Efforts to strengthen resilience, understood as the ability of a system to anticipate, resist, absorb, accommodate and recover from the effects of a hazard, should primarily target those who are food insecure or at risk of becoming so. In most cases, this means individuals and groups living in extreme poverty or close to the poverty line in rural areas, as well as those living in fragile environments where conflict, natural disasters or other major events can disrupt food systems or impede access to adequate and nutritious food for at least part of the population.

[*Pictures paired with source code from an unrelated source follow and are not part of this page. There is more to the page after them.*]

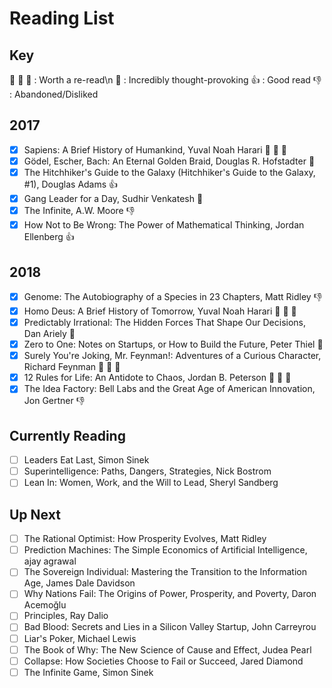 # Reading List

## Key
:clap: :clap: :clap:    : Worth a re-read\n
:thought_balloon:       : Incredibly thought-provoking
:+1:                    : Good read
:-1:                    : Abandoned/Disliked

## 2017

- [x] Sapiens: A Brief History of Humankind, Yuval Noah Harari :clap: :clap: :clap:
- [x] Gödel, Escher, Bach: An Eternal Golden Braid, Douglas R. Hofstadter :thought_balloon:
- [x] The Hitchhiker's Guide to the Galaxy (Hitchhiker's Guide to the Galaxy, #1), Douglas Adams :+1: 
- [x] Gang Leader for a Day, Sudhir Venkatesh :thought_balloon:
- [x] The Infinite, A.W. Moore :-1:
- [x] How Not to Be Wrong: The Power of Mathematical Thinking, Jordan Ellenberg :+1: 

## 2018

- [x] Genome: The Autobiography of a Species in 23 Chapters, Matt Ridley :-1:
- [x] Homo Deus: A Brief History of Tomorrow, Yuval Noah Harari :clap: :clap: :clap:
- [x] Predictably Irrational: The Hidden Forces That Shape Our Decisions, Dan Ariely :thought_balloon:
- [x] Zero to One: Notes on Startups, or How to Build the Future, Peter Thiel :thought_balloon:
- [x] Surely You're Joking, Mr. Feynman!: Adventures of a Curious Character, Richard Feynman :clap: :clap: :clap:
- [x] 12 Rules for Life: An Antidote to Chaos, Jordan B. Peterson :clap: :clap: :clap:
- [x] The Idea Factory: Bell Labs and the Great Age of American Innovation, Jon Gertner :-1:

## Currently Reading

- [ ] Leaders Eat Last, Simon Sinek
- [ ] Superintelligence: Paths, Dangers, Strategies, Nick Bostrom
- [ ] Lean In: Women, Work, and the Will to Lead, Sheryl Sandberg

## Up Next

- [ ] The Rational Optimist: How Prosperity Evolves, Matt Ridley
- [ ] Prediction Machines: The Simple Economics of Artificial Intelligence, ajay agrawal
- [ ] The Sovereign Individual: Mastering the Transition to the Information Age, James Dale Davidson
- [ ] Why Nations Fail: The Origins of Power, Prosperity, and Poverty, Daron Acemoğlu
- [ ] Principles, Ray Dalio
- [ ] Bad Blood: Secrets and Lies in a Silicon Valley Startup, John Carreyrou
- [ ] Liar's Poker, Michael   Lewis
- [ ] The Book of Why: The New Science of Cause and Effect, Judea Pearl
- [ ] Collapse: How Societies Choose to Fail or Succeed, Jared Diamond
- [ ] The Infinite Game, Simon Sinek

Over the past decade, strengthening resilience has emerged as an important means to prevent, mitigate and prepare for risks associated with a range of threats to development. Resilience is also a common thread across the three United Nations (UN) pillars of development, human rights, and peace and security – and is reflected in many important global policy agendas and frameworks that acknowledge risks and their effects that can hinder the implementation of the 2030 Agenda for Sustainable Development. Whilst the global policy frameworks articulate the importance of resilience in achieving sustainable development in various sectors, contexts and scales, they are largely implemented in institutional silos, focusing on specific types and drivers of risks, be they violent conflict, natural and man-made hazards, epidemics or displacement, among others. The interlinkages between risks and their compounding effects are often not considered.
To strengthen coherence in UN resilience-building efforts at the regional, country and local levels, the Chief Executive Board (CEB) of the UN decided that a UN resilience framework was needed, covering all types of hazards and risks and promoting greater horizontal collaboration and joined-up efforts across the UN System and partners.